No Brasil, o voto ainda é obrigatório para maiores de 18 e menores de 70 anos. Ficam de fora dessa obrigatoriedade somente os analfabetos, os maiores de 70 e quem tem entre 16 e 18 anos. Pessoas portadoras de deficiência física grave também podem pedir que um juiz eleitoral emita uma certidão de quitação eleitoral.

A novidade desta eleição é a justificativa pelo e-Título, que pode ser baixado nas plataformas “Google Play” e “App Store”. Com o aplicativo bastante congestionado na votação deste domingo (15/11), o eleitor que não compareceu a nenhum local de votação para justificar sua ausência pode ainda, em até 60 dias após cada turno da votação, apresentar a justificativa pela internet.

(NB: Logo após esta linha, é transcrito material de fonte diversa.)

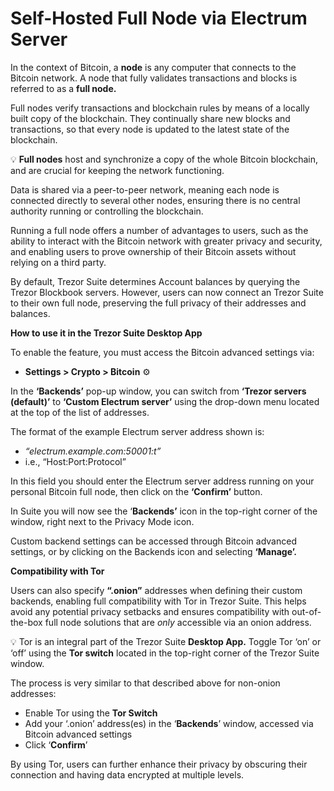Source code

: # Self-Hosted Full Node via Electrum Server

In the context of Bitcoin, a **node** is any computer that connects to the Bitcoin network. A node that fully validates transactions and blocks is referred to as a **full node.**

Full nodes verify transactions and blockchain rules by means of a locally built copy of the blockchain. They continually share new blocks and transactions, so that every node is updated to the latest state of the blockchain.

💡 **Full nodes** host and synchronize a copy of the whole Bitcoin blockchain, and are crucial for keeping the network functioning.

Data is shared via a peer-to-peer network, meaning each node is connected directly to several other nodes, ensuring there is no central authority running or controlling the blockchain.

Running a full node offers a number of advantages to users, such as the ability to interact with the Bitcoin network with greater privacy and security, and enabling users to prove ownership of their Bitcoin assets without relying on a third party.

By default, Trezor Suite determines Account balances by querying the Trezor Blockbook servers. However, users can now connect an Trezor Suite to their own full node, preserving the full privacy of their addresses and balances.

**How to use it in the Trezor Suite Desktop App**

To enable the feature, you must access the Bitcoin advanced settings via:

* **Settings > Crypto > Bitcoin** ⚙️

In the **‘Backends’** pop-up window, you can switch from **‘Trezor servers (default)’** to **‘Custom Electrum server’** using the drop-down menu located at the top of the list of addresses.

The format of the example Electrum server address shown is:

* _“electrum.example.com:50001:t”_
* i.e., “Host:Port:Protocol”

In this field you should enter the Electrum server address running on your personal Bitcoin full node, then click on the **‘Confirm’** button.

In Suite you will now see the ‘**Backends’** icon in the top-right corner of the window, right next to the Privacy Mode icon.

Custom backend settings can be accessed through Bitcoin advanced settings, or by clicking on the Backends icon and selecting **‘Manage’.**

**Compatibility with Tor**

Users can also specify **“.onion”** addresses when defining their custom backends, enabling full compatibility with Tor in Trezor Suite. This helps avoid any potential privacy setbacks and ensures compatibility with out-of-the-box full node solutions that are _only_ accessible via an onion address.

💡 Tor is an integral part of the Trezor Suite **Desktop App.** Toggle Tor ‘on’ or ‘off’ using the **Tor switch** located in the top-right corner of the Trezor Suite window.

The process is very similar to that described above for non-onion addresses:

* Enable Tor using the **Tor Switch**
* Add your ‘.onion’ address(es) in the ‘**Backends**’ window, accessed via Bitcoin advanced settings
* Click ‘**Confirm**’

By using Tor, users can further enhance their privacy by obscuring their connection and having data encrypted at multiple levels.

“O legislador constituinte de 1987/88, norteado pelo espírito de expurgar do mundo jurídico as mazelas deixadas pelo período ditatorial, foi expresso ao restaurar de forma definitiva no país o fortalecimento da democracia, na esteira do fundamento nuclear de que todo o poder emana do povo, que o exerce por meio de seus representantes eleitos pelo voto obrigatório, a fim de construir uma sociedade livre, justa e solidária”, disse à ConJur o constitucionalista Adib Abdouni, também advogado criminalista.

“Daí ter-se instalado um Estado de plena liberdade democrática, na exata diretriz de que todos são iguais perante a lei, garantindo-se aos brasileiros o exercício da soberania popular mediante o exercício do sufrágio universal, pelo voto direto e secreto, com valor igual para todos. Contudo, passados pouco mais de 30 anos desde a promulgação da Carta Magna, aquele ideário democrático manifestado pelos constituintes qualificado pelo estabelecimento da compulsoriedade do voto parece ter-se dissipado no tempo e não encontra mais eco em nossa realidade democrática, haja vista que as eleições havidas desde então já cumpriram seu papel de educação política, de sorte que o cenário atual de nossa democracia consolidada autoriza o debate, e, sobretudo, o efetivo implemento de proposta legislativa de emenda constitucional a fim de fazer presente o voto facultativo, a conferir maior qualidade ao resultado final do pleito eleitoral.”

O TSE informou que o índice de abstenção no primeiro turno das eleições municipais deste ano foi de 23,14%. Nas duas eleições municipais anteriores, a abstenção no primeiro turno foi de 17,58% em 2016 e de 16,41% em 2012. Na eleição mais recente, a presidencial de 2018, a abstenção no primeiro turno ficou em 20,33%.